Try this:
function [ f ] = dXdT(t,x)
e = x(1);
cc = x(2);
ac = x(3);
cb = x(4);
g = x(5);
t = [0 100];
kc1 = 36;
kc2 = 40000;
kc3 = 79200;
kc4 = 8.28e-8;
kd = 0.0227;
E0 = 1;
km1 = 1;
km2 = 1;
km3 = 1;
KI1 = 1;
KI2 = 1;
KI3 = 1;
KI4 = 1;
KI5 = 1;
dEdt = E0*exp(-kd*t);
dCCdt = -(kc1*e*cc)./(km1*(1+(g/KI1)+(cb/KI2))+cc);
dACdt = (kc1*e*cc)./(km1*(1+(g/KI1)+(cb/KI2))+cc)-(kc2*e*ac)./(km2*(1+(g/KI3)+(cb/KI4))+ac);
dCBdt = (kc2*e*ac)./(km2*(1+(g/KI3)+(cb/KI4))+ac)-(kc3*e*cb)./(km3*(1+(g/KI5))+cb);
dGdt = (kc3*e*cb)./(km3*(1+(g/KI5))+cb)-(kc4*g);
dFdt = kc4*g;
f = [dEdt(2); dCCdt; dACdt; dCBdt; dGdt; dFdt;];
end
t = linspace(0, 0.3);
initialcon = [1 0.76 0.24 0.09 0 0];
[t,x] = ode15s(@dXdT, t, initialcon, @dXdTplot);
figure
plot(t, x)
grid
Actually, you didn’t define ‘t’. I did here.

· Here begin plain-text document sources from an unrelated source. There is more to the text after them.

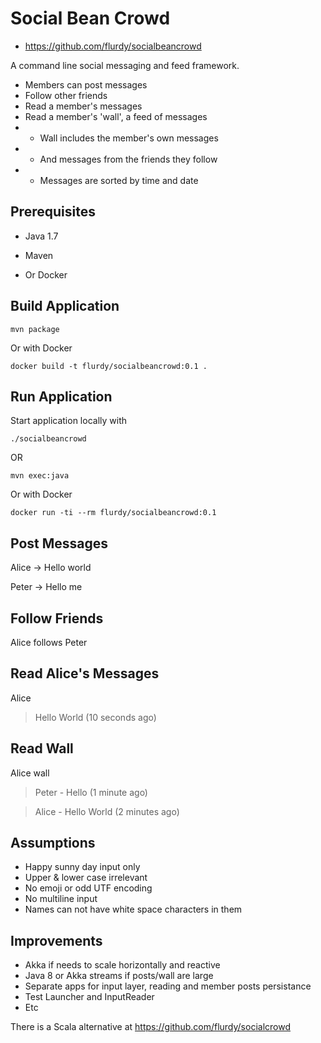 
Social Bean Crowd
======
    
* https://github.com/flurdy/socialbeancrowd


A command line social messaging and feed framework.

* Members can post messages
* Follow other friends
* Read a member's messages
* Read a member's 'wall', a feed of messages
* * Wall includes the member's own messages
* * And messages from the friends they follow
* * Messages are sorted by time and date


Prerequisites
-----

* Java 1.7
* Maven

* Or Docker


Build Application
---

 `mvn package` 

Or with Docker
   
 `docker build -t flurdy/socialbeancrowd:0.1 .`


Run Application
---

Start application locally with

   `./socialbeancrowd`

OR

   `mvn exec:java`

Or with Docker

   `docker run -ti --rm flurdy/socialbeancrowd:0.1`


Post Messages
-----

   Alice -> Hello world

   Peter -> Hello me


Follow Friends
-----

   Alice follows Peter


Read Alice's Messages
-----

   Alice 

   > Hello World (10 seconds ago)


Read Wall
-----

   Alice wall

   > Peter - Hello (1 minute ago)

   > Alice - Hello World (2 minutes ago)


Assumptions
-----

* Happy sunny day input only
* Upper & lower case irrelevant
* No emoji or odd UTF encoding
* No multiline input
* Names can not have white space characters in them


Improvements
----

* Akka if needs to scale horizontally and reactive
* Java 8 or Akka streams if posts/wall are large 
* Separate apps for input layer, reading and member posts persistance
* Test Launcher and InputReader
* Etc

There is a Scala alternative at https://github.com/flurdy/socialcrowd


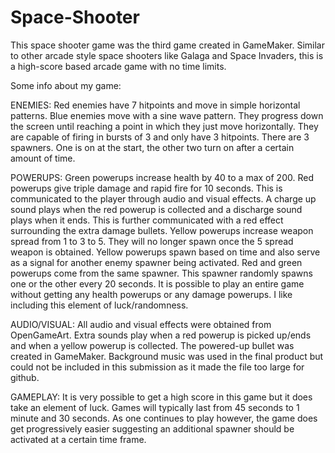 # Space-Shooter
This space shooter game was the third game created in GameMaker. Similar to other arcade style space shooters like Galaga and Space Invaders, this is a high-score based arcade game with no time limits. 

Some info about my game:

 ENEMIES: Red enemies have 7 hitpoints and move in simple horizontal patterns. Blue enemies move with a sine wave pattern. They progress down the screen until reaching a point in which they just move horizontally. They are capable of firing in bursts of 3 and only have 3 hitpoints. There are 3 spawners. One is on at the start, the other two turn on after a certain amount of time.
 
 POWERUPS: Green powerups increase health by 40 to a max of 200. Red powerups give triple damage and rapid fire for 10 seconds. This is communicated to the player through audio and visual effects. A charge up sound plays when the red powerup is collected and a discharge sound plays when it ends. This is further communicated with a red effect surrounding the extra damage bullets. Yellow powerups increase weapon spread from 1 to 3 to 5. They will no longer spawn once the 5 spread weapon is obtained. Yellow powerups spawn based on time and also serve as a signal for another enemy spawner being activated. Red and green powerups come from the same spawner. This spawner randomly spawns one or the other every 20 seconds. It is possible to play an entire game without getting any health powerups or any damage powerups. I like including this element of luck/randomness.
 
 AUDIO/VISUAL: All audio and visual effects were obtained from OpenGameArt. Extra sounds play when a red powerup is picked up/ends and when a yellow powerup is collected. The powered-up bullet was created in GameMaker. Background music was used in the final product but could not be included in this submission as it made the file too large for github.
 
 GAMEPLAY: It is very possible to get a high score in this game but it does take an element of luck. Games will typically last from 45 seconds to 1 minute and 30 seconds. As one continues to play however, the game does get progressively easier suggesting an additional spawner should be activated at a certain time frame.

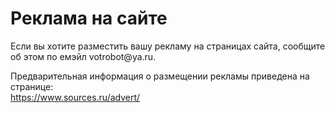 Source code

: Реклама на сайте
================

Если вы хотите разместить вашу рекламу на страницах сайта, сообщите об
этом по емэйл votrobot\@ya.ru.

Предварительная информация о размещении рекламы приведена на странице:\
<https://www.sources.ru/advert/>
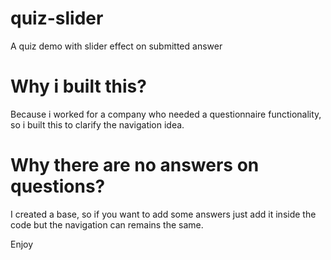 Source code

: # quiz-slider
A quiz demo with slider effect on submitted answer

# Why i built this?
Because i worked for a company who needed a questionnaire functionality, so i built this to clarify the navigation idea.

# Why there are no answers on questions?
I created a base, so if you want to add some answers just add it inside the code but the navigation can remains the same.

Enjoy
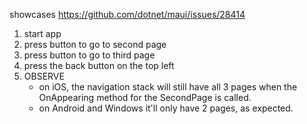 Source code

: showcases https://github.com/dotnet/maui/issues/28414
1. start app
2. press button to go to second page
3. press button to go to third page
4. press the back button on the top left
5. OBSERVE
   - on iOS, the navigation stack will still have all 3 pages when the OnAppearing method for the SecondPage is called.
   - on Android and Windows it'll only have 2 pages, as expected.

There were other problems that I corrected so it would run, including changing the solver from ode45 (that got stuck) to ode15s (since yours is a ‘stiff’ problem). (I ran it inside a test function I use for Answers questions, and in ran successfully in that context.)
Experiment to get the result you want.